EXERCISE GOAL - Pick out every line in the data below that holds "regression".

INFORMATION -
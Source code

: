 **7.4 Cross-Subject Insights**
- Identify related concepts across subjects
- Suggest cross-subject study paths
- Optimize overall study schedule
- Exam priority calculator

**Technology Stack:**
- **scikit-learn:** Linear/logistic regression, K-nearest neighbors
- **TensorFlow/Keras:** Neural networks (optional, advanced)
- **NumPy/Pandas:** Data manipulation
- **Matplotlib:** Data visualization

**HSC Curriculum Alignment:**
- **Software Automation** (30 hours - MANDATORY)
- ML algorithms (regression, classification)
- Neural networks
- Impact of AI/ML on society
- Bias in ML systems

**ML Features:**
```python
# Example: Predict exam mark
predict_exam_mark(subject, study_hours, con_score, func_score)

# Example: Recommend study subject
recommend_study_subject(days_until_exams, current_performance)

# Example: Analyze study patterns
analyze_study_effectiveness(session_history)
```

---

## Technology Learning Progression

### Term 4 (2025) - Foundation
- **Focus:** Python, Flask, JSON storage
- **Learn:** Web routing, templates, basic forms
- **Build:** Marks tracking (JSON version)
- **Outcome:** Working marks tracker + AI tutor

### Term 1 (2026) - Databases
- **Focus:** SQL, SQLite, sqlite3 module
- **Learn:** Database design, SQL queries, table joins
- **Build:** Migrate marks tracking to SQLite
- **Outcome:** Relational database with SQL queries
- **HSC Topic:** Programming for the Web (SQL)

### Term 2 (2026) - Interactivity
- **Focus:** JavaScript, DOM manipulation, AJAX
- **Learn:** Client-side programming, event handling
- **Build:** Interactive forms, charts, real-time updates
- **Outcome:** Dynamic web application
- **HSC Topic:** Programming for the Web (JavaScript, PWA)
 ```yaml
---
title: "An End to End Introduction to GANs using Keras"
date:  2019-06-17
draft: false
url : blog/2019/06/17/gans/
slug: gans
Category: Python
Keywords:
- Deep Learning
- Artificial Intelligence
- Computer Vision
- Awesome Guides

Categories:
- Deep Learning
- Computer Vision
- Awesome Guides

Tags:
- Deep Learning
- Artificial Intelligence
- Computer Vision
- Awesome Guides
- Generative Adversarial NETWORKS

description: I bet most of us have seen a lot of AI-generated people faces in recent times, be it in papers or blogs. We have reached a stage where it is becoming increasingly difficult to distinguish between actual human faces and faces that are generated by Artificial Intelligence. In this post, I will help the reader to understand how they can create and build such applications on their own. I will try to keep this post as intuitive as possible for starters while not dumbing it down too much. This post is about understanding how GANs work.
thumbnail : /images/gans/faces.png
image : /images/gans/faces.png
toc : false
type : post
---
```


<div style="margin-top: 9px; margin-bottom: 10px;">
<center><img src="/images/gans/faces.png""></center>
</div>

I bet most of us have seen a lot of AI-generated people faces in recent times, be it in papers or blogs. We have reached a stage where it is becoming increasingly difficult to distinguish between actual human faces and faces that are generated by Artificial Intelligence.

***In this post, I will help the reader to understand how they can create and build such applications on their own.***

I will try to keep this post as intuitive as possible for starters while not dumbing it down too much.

ANSWER TO THE PROBLEM -
- **scikit-learn:** Linear/logistic regression, K-nearest neighbors
- ML algorithms (regression, classification)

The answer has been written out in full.